*Work order:*
Produce word for word the lines of the data below running from the one that has "中的 U/L 标志(位" to the one that has "产生的 64 位值连接到", inclusive, and no others.

*** Opening Recorded data ***

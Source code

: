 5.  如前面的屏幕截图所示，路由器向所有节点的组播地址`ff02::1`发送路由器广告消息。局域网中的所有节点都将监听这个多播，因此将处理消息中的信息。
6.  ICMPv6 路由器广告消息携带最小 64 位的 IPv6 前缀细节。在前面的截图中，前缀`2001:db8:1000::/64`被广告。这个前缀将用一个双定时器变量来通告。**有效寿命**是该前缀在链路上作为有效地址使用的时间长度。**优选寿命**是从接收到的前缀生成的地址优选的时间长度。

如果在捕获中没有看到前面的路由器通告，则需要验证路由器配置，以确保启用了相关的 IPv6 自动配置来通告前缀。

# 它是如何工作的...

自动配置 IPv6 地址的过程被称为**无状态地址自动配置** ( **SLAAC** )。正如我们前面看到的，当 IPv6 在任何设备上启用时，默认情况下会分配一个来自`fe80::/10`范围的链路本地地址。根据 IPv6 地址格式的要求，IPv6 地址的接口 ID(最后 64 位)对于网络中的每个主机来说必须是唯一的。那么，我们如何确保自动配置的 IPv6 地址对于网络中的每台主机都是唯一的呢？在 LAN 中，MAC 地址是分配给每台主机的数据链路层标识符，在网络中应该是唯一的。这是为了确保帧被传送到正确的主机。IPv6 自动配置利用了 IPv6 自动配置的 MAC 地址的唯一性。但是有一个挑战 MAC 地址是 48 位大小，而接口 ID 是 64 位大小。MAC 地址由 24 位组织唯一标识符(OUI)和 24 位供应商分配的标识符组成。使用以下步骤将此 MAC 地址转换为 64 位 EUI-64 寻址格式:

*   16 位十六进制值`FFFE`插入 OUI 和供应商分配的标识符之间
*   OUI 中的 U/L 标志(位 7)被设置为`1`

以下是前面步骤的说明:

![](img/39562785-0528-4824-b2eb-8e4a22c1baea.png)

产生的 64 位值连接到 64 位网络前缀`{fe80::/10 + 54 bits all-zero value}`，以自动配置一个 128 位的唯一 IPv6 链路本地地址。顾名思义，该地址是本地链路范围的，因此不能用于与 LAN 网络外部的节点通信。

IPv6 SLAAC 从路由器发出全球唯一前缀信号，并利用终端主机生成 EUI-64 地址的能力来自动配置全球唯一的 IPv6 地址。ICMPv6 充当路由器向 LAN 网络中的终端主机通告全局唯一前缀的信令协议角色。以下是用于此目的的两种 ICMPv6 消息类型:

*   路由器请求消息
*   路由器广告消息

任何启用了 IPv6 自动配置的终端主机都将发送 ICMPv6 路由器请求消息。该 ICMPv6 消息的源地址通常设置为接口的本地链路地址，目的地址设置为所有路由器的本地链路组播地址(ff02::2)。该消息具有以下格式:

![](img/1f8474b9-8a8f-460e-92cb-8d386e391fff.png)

*** Closing Recorded data ***

*Exercise answer:*
*   OUI 中的 U/L 标志(位 7)被设置为`1`

以下是前面步骤的说明:

![](img/39562785-0528-4824-b2eb-8e4a22c1baea.png)

产生的 64 位值连接到 64 位网络前缀`{fe80::/10 + 54 bits all-zero value}`，以自动配置一个 128 位的唯一 IPv6 链路本地地址。顾名思义，该地址是本地链路范围的，因此不能用于与 LAN 网络外部的节点通信。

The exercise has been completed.